The Implications for Amendments Being Considered Now
Since the ERA is a different scenario given how close it is to ratification, let’s consider a different situation that is becoming more and more relevant today: Gun laws. The fight over whether, and how much, gun control should be enacted is one of the most emotionally-charged topics currently. There are many reasons why this is such a complicated debate, some of which aren’t often talked about.
One suggestion that has come up is to repeal the Second Amendment, most notably proposed by recently-deceased former Supreme Court Justice John Paul Stevens. It’s not an opinion that has gained serious traction even among more staunch advocates of gun control, at least not yet. Yet for the sake of this exercise, let’s say that it is (or is becoming) largely advocated for by the Democratic Party (and that there aren’t enough dissenters within it to matter). Also, remember that an amendment repealing a previous amendment has only happened once.
The first step is either the states calling for a national convention or 2/3 of each chamber of Congress passing it. It would then have to be ratified by 3/4 of either state legislatures or state conventions.

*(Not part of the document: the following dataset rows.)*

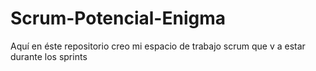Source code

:# Scrum-Potencial-Enigma
Aquí en éste repositorio creo mi espacio de trabajo scrum que v a estar durante los sprints
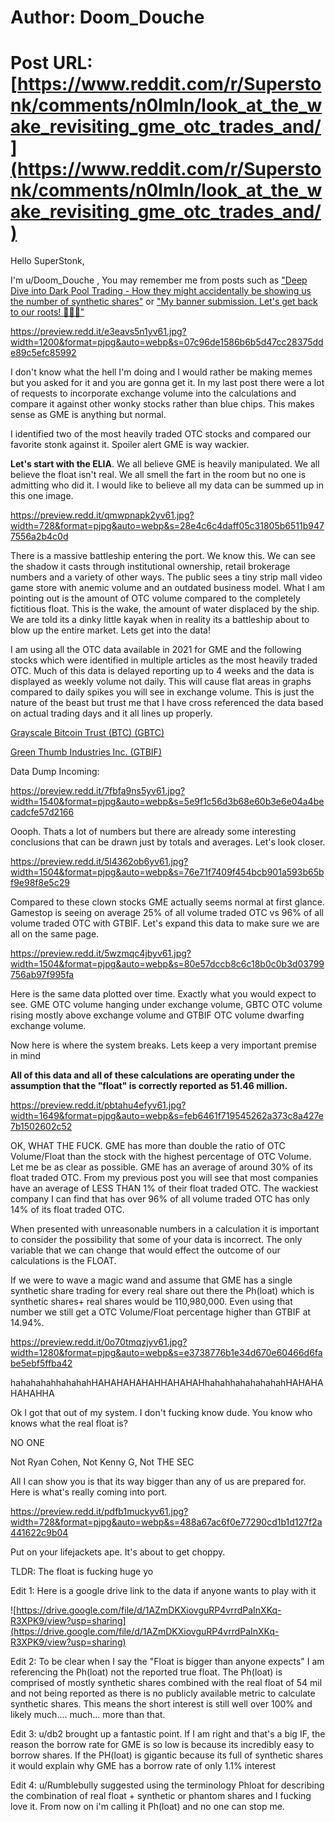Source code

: # Author: Doom_Douche
# Post URL: [https://www.reddit.com/r/Superstonk/comments/n0lmln/look_at_the_wake_revisiting_gme_otc_trades_and/](https://www.reddit.com/r/Superstonk/comments/n0lmln/look_at_the_wake_revisiting_gme_otc_trades_and/)


Hello SuperStonk,

I'm u/Doom_Douche , You may remember me from posts such as ["Deep Dive into Dark Pool Trading - How they might accidentally be showing us the number of synthetic shares"](https://www.reddit.com/r/Superstonk/comments/mv5kbm/deep_dive_into_dark_pool_trading_how_they_might/) or ["My banner submission. Let's get back to our roots! 🦍🤝💪"](https://www.reddit.com/r/Superstonk/comments/mlhwex/my_banner_submission_lets_get_back_to_our_roots/)

https://preview.redd.it/e3eavs5n1yv61.jpg?width=1200&format=pjpg&auto=webp&s=07c96de1586b6b5d47cc28375dde89c5efc85992

I don't know what the hell I'm doing and I would rather be making memes but you asked for it and you are gonna get it. In my last post there were a lot of requests to incorporate exchange volume into the calculations and compare it against other wonky stocks rather than blue chips.  This makes sense as GME is anything but normal.

I identified two of the most heavily traded OTC stocks and compared our favorite stonk against it. Spoiler alert GME is way wackier.

**Let's start with the ELIA**. We all believe GME is heavily manipulated. We all believe the float isn't real. We all smell the fart in the room but no one is admitting who did it. I would like to believe all my data can be summed up in this one image.

https://preview.redd.it/qmwpnapk2yv61.jpg?width=728&format=pjpg&auto=webp&s=28e4c6c4daff05c31805b6511b9477556a2b4c0d

There is a massive battleship entering the port. We know this. We can see the shadow it casts through institutional ownership, retail brokerage numbers and a variety of other ways. The public sees a tiny strip mall video game store with anemic volume and an outdated business model. What I am pointing out is the amount of OTC volume compared to the completely fictitious float.  This is the wake, the amount of water displaced by the ship. We are told its a dinky little kayak when in reality its a battleship about to blow up the entire market.  Lets get into the data!

I am using all the OTC data available in 2021 for GME and the following stocks which were identified in multiple articles as the most heavily traded OTC. Much of this data is delayed reporting up to 4 weeks and the data is displayed as weekly volume not daily. This will cause flat areas in graphs compared to daily spikes you will see in exchange volume. This is just the nature of the beast but trust me that I have cross referenced the data based on actual trading days and it all lines up properly.

[Grayscale Bitcoin Trust (BTC) (GBTC)](https://finance.yahoo.com/quote/GBTC/)

[Green Thumb Industries Inc. (GTBIF)](https://finance.yahoo.com/quote/GTBIF)

Data Dump Incoming:

https://preview.redd.it/7fbfa9ns5yv61.jpg?width=1540&format=pjpg&auto=webp&s=5e9f1c56d3b68e60b3e6e04a4becadcfe57d2166

Oooph. Thats a lot of numbers but there are already some interesting conclusions that can be drawn just by totals and averages. Let's look closer.

https://preview.redd.it/5l4362ob6yv61.jpg?width=1504&format=pjpg&auto=webp&s=76e71f7409f454bcb901a593b65bf9e98f8e5c29

Compared to these clown stocks GME actually seems normal at first glance. Gamestop is seeing on average 25% of all volume traded OTC vs 96% of all volume traded OTC with GTBIF.  Let's expand this data to make sure we are all on the same page.

https://preview.redd.it/5wzmqc4jbyv61.jpg?width=1504&format=pjpg&auto=webp&s=80e57dccb8c6c18b0c0b3d03799756ab97f995fa

Here is the same data plotted over time. Exactly what you would expect to see. GME OTC volume hanging under exchange volume, GBTC OTC volume rising mostly above exchange volume and GTBIF OTC volume dwarfing exchange volume.

Now here is where the system breaks. Lets keep a very important premise in mind

**All of this data and all of these calculations are operating under the assumption that the "float" is correctly reported as 51.46 million.**

https://preview.redd.it/pbtahu4efyv61.jpg?width=1649&format=pjpg&auto=webp&s=feb6461f719545262a373c8a427e7b1502602c52

OK, WHAT THE FUCK. GME has more than double the ratio of OTC Volume/Float than the stock with the highest percentage of OTC Volume. Let me be as clear as possible. GME has an average of around 30% of its float traded OTC. From my previous post you will see that most companies have an average of LESS THAN 1% of their float traded OTC. The wackiest company I can find that has over 96% of all volume traded OTC has only 14% of its float traded OTC.

When presented with unreasonable numbers in a calculation it is important to consider the possibility that some of your data is incorrect. The only variable that we can change that would effect the outcome of our calculations is the FLOAT.

If we were to wave a magic wand and assume that GME has a single synthetic share trading for every real share out there the Ph(loat) which is synthetic shares+ real shares would be 110,980,000. Even using that number we still get a OTC Volume/Float percentage higher than GTBIF at 14.94%.

https://preview.redd.it/0o70tmqzjyv61.jpg?width=1280&format=pjpg&auto=webp&s=e3738776b1e34d670e60466d6fabe5ebf5ffba42

hahahahahhahahahHAHAHAHAHAHHAHAHAHhahahhahahahahahHAHAHAHAHAHHA

Ok I got that out of my system. I don't fucking know dude. You know who knows what the real float is?

NO ONE

Not Ryan Cohen, Not Kenny G, Not THE SEC

All I can show you is that its way bigger than any of us are prepared for. Here is what's really coming into port.

https://preview.redd.it/pdfb1muckyv61.jpg?width=728&format=pjpg&auto=webp&s=488a67ac6f0e77290cd1b1d127f2a441622c9b04

Put on your lifejackets ape. It's about to get choppy.

TLDR: The float is fucking huge yo

Edit 1: Here is a google drive link to the data if anyone wants to play with it

![https://drive.google.com/file/d/1AZmDKXiovguRP4vrrdPaInXKq-R3XPK9/view?usp=sharing](https://drive.google.com/file/d/1AZmDKXiovguRP4vrrdPaInXKq-R3XPK9/view?usp=sharing)

Edit 2: To be clear when I say the "Float is bigger than anyone expects" I am referencing the Ph(loat) not the reported true float. The Ph(loat) is comprised of mostly synthetic shares combined with the real float of 54 mil and not being reported as there is no publicly available metric to calculate synthetic shares. This means the short interest is still well over 100% and likely much.... much... more than that.

Edit 3: u/db2 brought up a fantastic point. If I am right and that's a big IF, the reason the borrow rate for GME is so low is because its incredibly easy to borrow shares. If the PH(loat) is gigantic because its full of synthetic shares it would explain why GME has a borrow rate of only 1.1% interest

Edit 4: u/Rumblebully suggested using the terminology Phloat for describing the combination of real float + synthetic or phantom shares and I fucking love it.  From now on i'm calling it Ph(loat) and no one can stop me.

The national convention route has never been used and there is no reason to assume that one could be called this time, so let’s look at Congress.

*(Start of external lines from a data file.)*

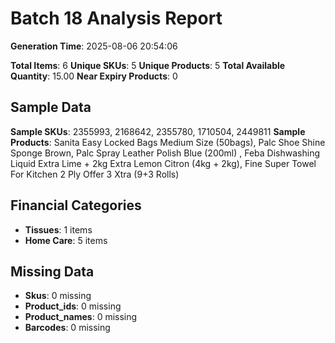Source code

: # Batch 18 Analysis Report

**Generation Time**: 2025-08-06 20:54:06

**Total Items**: 6
**Unique SKUs**: 5
**Unique Products**: 5
**Total Available Quantity**: 15.00
**Near Expiry Products**: 0

## Sample Data
**Sample SKUs**: 2355993, 2168642, 2355780, 1710504, 2449811
**Sample Products**: Sanita Easy Locked Bags Medium Size (50bags), Palc Shoe Shine Sponge Brown, Palc Spray Leather Polish Blue (200ml) , Feba Dishwashing Liquid Extra Lime + 2kg Extra Lemon Citron (4kg + 2kg), Fine Super Towel For Kitchen 2 Ply Offer 3 Xtra (9+3 Rolls) 

## Financial Categories
- **Tissues**: 1 items
- **Home Care**: 5 items

## Missing Data
- **Skus**: 0 missing
- **Product_ids**: 0 missing
- **Product_names**: 0 missing
- **Barcodes**: 0 missing
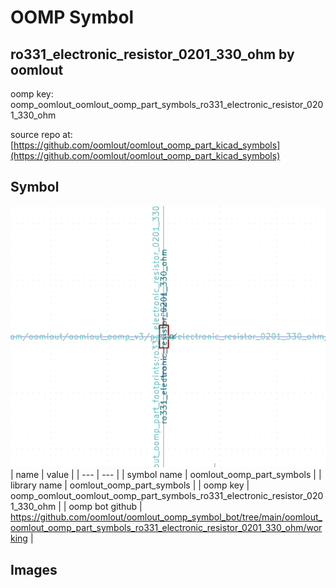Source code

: # OOMP Symbol  
## ro331_electronic_resistor_0201_330_ohm  by oomlout  
  
oomp key: oomp_oomlout_oomlout_oomp_part_symbols_ro331_electronic_resistor_0201_330_ohm  
  
source repo at: [https://github.com/oomlout/oomlout_oomp_part_kicad_symbols](https://github.com/oomlout/oomlout_oomp_part_kicad_symbols)  
## Symbol  
  
[![working.png](working_600.png)](working.png)  
| name | value | 
| --- | --- | 
| symbol name | oomlout_oomp_part_symbols | 
| library name | oomlout_oomp_part_symbols | 
| oomp key | oomp_oomlout_oomlout_oomp_part_symbols_ro331_electronic_resistor_0201_330_ohm | 
| oomp bot github | https://github.com/oomlout/oomlout_oomp_symbol_bot/tree/main/oomlout_oomlout_oomp_part_symbols_ro331_electronic_resistor_0201_330_ohm/working | 
## Images  
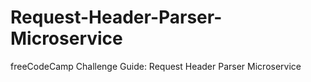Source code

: # Request-Header-Parser-Microservice
freeCodeCamp Challenge Guide: Request Header Parser Microservice

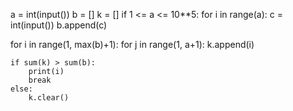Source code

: 
a = int(input())
b = []
k = []
if 1 <= a <= 10**5:
    for i in range(a):
        c = int(input())
        b.append(c)

for i in range(1, max(b)+1):
    for j in range(1, a+1):
        k.append(i)

    if sum(k) > sum(b):
        print(i)
        break
    else:
        k.clear()

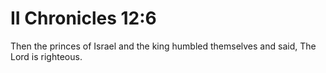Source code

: # II Chronicles 12:6

Then the princes of Israel and the king humbled themselves and said, The Lord is righteous.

Democrats control the House while Republicans control the Senate. Democrats are a solid majority in the House, but current 2020 Senate race ratings suggest it’ll be a tall order for them to retake the Senate even though there are more Republicans up for re-election than Democrats this time. So even if the amendment would find enough support in the House, it would be dead in its tracks when it comes to the Senate.

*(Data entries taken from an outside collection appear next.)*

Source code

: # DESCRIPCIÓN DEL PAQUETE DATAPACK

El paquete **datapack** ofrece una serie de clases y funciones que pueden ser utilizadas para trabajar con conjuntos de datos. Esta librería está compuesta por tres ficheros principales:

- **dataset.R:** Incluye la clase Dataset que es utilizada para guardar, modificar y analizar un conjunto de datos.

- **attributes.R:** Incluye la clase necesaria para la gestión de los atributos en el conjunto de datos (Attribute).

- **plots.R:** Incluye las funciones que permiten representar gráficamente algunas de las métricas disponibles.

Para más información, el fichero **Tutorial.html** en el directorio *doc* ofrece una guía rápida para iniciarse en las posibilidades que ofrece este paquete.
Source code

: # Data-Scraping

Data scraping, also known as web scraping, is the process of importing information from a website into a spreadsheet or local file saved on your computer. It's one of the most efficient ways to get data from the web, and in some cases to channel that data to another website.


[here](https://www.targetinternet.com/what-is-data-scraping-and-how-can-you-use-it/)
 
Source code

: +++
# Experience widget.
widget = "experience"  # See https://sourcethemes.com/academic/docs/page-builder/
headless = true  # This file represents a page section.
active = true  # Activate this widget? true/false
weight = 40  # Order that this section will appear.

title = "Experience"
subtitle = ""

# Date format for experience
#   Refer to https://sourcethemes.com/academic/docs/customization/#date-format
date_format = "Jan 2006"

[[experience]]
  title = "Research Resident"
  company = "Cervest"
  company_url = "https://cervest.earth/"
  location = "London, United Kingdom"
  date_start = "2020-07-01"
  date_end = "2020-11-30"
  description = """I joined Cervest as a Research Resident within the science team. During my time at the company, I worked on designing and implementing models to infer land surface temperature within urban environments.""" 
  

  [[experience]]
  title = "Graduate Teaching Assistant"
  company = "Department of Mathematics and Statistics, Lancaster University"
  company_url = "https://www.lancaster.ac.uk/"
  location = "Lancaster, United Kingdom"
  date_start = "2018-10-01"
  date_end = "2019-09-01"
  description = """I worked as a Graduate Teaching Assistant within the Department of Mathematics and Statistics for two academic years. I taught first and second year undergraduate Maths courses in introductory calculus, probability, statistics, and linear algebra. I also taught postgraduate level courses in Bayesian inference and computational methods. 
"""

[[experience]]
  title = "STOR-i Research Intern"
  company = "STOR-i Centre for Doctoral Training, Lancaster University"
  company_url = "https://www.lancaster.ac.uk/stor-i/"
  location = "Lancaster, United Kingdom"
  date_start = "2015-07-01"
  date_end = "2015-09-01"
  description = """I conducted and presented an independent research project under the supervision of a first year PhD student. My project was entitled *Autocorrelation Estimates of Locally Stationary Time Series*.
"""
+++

But what if we disregard that and assume that 2/3 of both the House and Senate did support an amendment to repeal the 2nd Amendment? Next, we need to look at the state legislatures. Currently, Republicans control many more state legislatures than Democrats do. Even if the Democratic Party made state legislative gains in 2020, it’s highly unlikely that they would control even half of them, let alone the 3/4 needed to ratify the amendment. Republican legislatures would never support it, and they almost certainly won’t call state conventions to do so. The amendment would be dead in its tracks here as well.
Remember, however, that these were just hypothetical situations. In reality, very few Democrats support repealing the 2nd Amendment (and even fewer Republicans). Being the party that is more supportive of gun control, if they aren’t in favor of such an amendment, then the process is over before it begins. Supporters of such an amendment are much better off continuing to call for legislation to change gun laws.
Regardless of what an amendment concerns, however, it is a monumental task to have one ratified. With the possible exception of the ERA, it is unlikely that we are going to see the 28th Amendment to the Constitution anytime soon.